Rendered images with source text
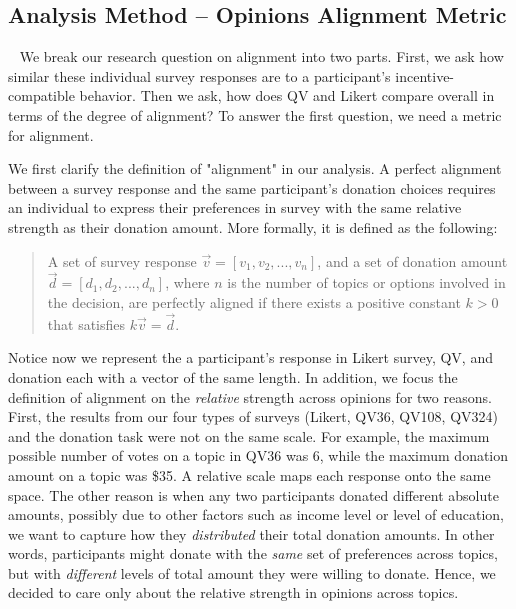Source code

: \subsection{Analysis Method -- Opinions Alignment Metric}~\label{alignment_metric}
We break our research question on alignment into two parts. First, we ask how similar these individual survey responses are to a participant's incentive-compatible behavior. Then we ask, how does QV and Likert compare overall in terms of the degree of alignment? To answer the first question, we need a metric for alignment.

We first clarify the definition of "alignment" in our analysis. A perfect alignment between a survey response and the same participant's donation choices requires an individual to express their preferences in survey with the same relative strength as their donation amount. More formally, it is defined as the following:

\begin{quote}
    A set of survey response $\vec{v} = [v_1, v_2, ..., v_n]$, and a set of donation amount $\vec{d} = [d_1, d_2, ..., d_n]$, where $n$ is the number of topics or options involved in the decision, are perfectly aligned if there exists a positive constant $k>0$ that satisfies $k\vec{v} = \vec{d}$.
\end{quote}

Notice now we represent the a participant's response in Likert survey, QV, and donation each with a vector of the same length. In addition, we focus the definition of alignment on the \textit{relative} strength across opinions for two reasons. First, the results from our four types of surveys (Likert, QV36, QV108, QV324) 
and the donation task were not on the same scale. 
For example, the maximum possible number of votes on a topic in QV36 was 6, while the maximum donation amount on a topic was \$35. A relative scale maps each response onto the same space. The other reason is when any two participants donated different absolute amounts, possibly due to other factors such as income level or level of education, we want to capture how they \textit{distributed} their total donation amounts. In other words, participants might donate with the \textit{same} set of preferences across topics, but with \textit{different} levels of total amount they were willing to donate. Hence, we decided to care only about 
the relative strength in opinions across topics.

**Task statement**.
Please give a count of the lines in the records where the word "survey" occurs, with nothing besides it.

**Answer space**.
4